Unique can create a vector of the unique elements and also a vector of indeces to reconstruct the original vector based on these values. For example:
>> [bA, mA, nA] = unique(A)
bA =
1 2 5 6 8 9
mA =
4 8 3 5 7 9
nA =
1 2 3 1 4 2 5 2 6
bA(nA) gives you back the original vector but lets you operate in terms of something (indeces) that ensure you are using positive integers.
>> bA(nA)
ans =
1 2 5 1 6 2 8 2 9
Now to use accumarray:
[bA, mA, nA] = unique(A);
[bB, mB, nB] = unique(B);
accumarray([nA(:), nB(:)],1)
ans =
0 2 0 0 0 0
0 0 3 0 0 0
1 0 0 0 0 0
0 0 0 0 1 0
0 0 0 1 0 0
0 0 0 0 0 1
To find the rows again,
your pairs are now in terms of indeces:
>> pairs = unique([nA(:) nB(:)], 'rows')
pairs =
1 2
2 3
3 1
4 5
5 4
6 6
So, c(1,2) = 2
and the original pair is
>> [bA(1) bB(2)]
ans =
1 3
4 Comments
Carlos Goncalves Moreira
on 11 Jan 2018
Hi Jennifer,
Did you find a working code to plot these results?
Thanks a lot
Hassan
on 15 Mar 2018
Hi all, The suggested method accumarray([nA(:), nB(:)],1) is good to have counts of pairs in 2D representation. What if I interested in a square matrix, I mean full representation of length n by n?

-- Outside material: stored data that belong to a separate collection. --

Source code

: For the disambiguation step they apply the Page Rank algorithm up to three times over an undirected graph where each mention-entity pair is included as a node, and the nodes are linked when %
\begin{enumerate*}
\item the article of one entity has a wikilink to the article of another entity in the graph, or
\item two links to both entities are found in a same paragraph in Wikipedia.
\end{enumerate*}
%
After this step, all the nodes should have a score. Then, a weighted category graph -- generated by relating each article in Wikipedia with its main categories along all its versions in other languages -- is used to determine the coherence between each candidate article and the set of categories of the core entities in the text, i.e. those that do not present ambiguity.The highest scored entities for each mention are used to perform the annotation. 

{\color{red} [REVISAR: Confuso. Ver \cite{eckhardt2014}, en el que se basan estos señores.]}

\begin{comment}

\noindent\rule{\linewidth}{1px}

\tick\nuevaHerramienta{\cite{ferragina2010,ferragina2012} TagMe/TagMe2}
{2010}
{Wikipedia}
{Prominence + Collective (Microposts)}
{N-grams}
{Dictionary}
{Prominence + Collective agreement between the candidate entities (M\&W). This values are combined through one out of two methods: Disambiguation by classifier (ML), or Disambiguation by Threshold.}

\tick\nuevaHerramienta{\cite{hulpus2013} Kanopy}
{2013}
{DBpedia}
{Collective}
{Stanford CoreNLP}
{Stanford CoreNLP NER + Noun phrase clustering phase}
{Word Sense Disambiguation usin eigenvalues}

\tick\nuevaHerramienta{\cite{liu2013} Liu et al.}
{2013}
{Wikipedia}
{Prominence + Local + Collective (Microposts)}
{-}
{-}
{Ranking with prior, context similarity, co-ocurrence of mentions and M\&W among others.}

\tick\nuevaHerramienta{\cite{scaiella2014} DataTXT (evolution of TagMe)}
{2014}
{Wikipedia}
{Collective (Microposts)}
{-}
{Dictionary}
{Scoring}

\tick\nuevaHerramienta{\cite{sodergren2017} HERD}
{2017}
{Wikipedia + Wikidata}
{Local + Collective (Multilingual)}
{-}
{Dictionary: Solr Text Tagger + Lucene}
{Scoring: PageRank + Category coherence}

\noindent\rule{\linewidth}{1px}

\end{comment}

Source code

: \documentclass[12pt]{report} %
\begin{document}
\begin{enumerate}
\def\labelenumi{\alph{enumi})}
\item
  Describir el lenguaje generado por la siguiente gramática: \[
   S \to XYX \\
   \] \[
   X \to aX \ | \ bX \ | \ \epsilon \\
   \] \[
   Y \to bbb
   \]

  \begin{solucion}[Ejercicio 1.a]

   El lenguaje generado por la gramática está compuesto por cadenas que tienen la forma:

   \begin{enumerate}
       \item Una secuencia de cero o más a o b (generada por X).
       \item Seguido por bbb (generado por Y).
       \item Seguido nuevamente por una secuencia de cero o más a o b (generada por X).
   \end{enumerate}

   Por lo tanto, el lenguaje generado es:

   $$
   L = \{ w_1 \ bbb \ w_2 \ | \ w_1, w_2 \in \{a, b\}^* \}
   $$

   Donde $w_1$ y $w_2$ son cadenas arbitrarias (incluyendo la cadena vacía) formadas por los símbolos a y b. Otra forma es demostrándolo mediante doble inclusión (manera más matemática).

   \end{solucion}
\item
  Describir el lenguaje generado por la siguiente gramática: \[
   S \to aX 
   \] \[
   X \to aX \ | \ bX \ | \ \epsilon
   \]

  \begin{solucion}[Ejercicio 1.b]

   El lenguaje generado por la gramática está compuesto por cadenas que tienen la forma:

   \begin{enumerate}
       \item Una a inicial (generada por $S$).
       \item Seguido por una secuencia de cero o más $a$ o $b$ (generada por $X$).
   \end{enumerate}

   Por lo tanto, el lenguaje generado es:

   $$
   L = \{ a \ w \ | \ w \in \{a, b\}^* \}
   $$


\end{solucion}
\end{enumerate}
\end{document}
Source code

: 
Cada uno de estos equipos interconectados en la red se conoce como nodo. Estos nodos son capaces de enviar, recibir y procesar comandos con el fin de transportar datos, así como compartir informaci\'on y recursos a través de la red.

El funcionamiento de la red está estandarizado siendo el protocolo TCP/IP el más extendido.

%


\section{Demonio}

let's say I have two vectors x=1:10, and y=1:8. accumarray([nA(:), nB(:)],1) will result in 10 by 8 matrix. How can I make the result 10 by 10 with two lines of zeros?
Thanks a lot, HM
1 Comment
Hassan
on 15 Mar 2018
I found the answer... just add a dimension argument next to the 1
accumarray([nA(:), nB(:)],1,[10 10])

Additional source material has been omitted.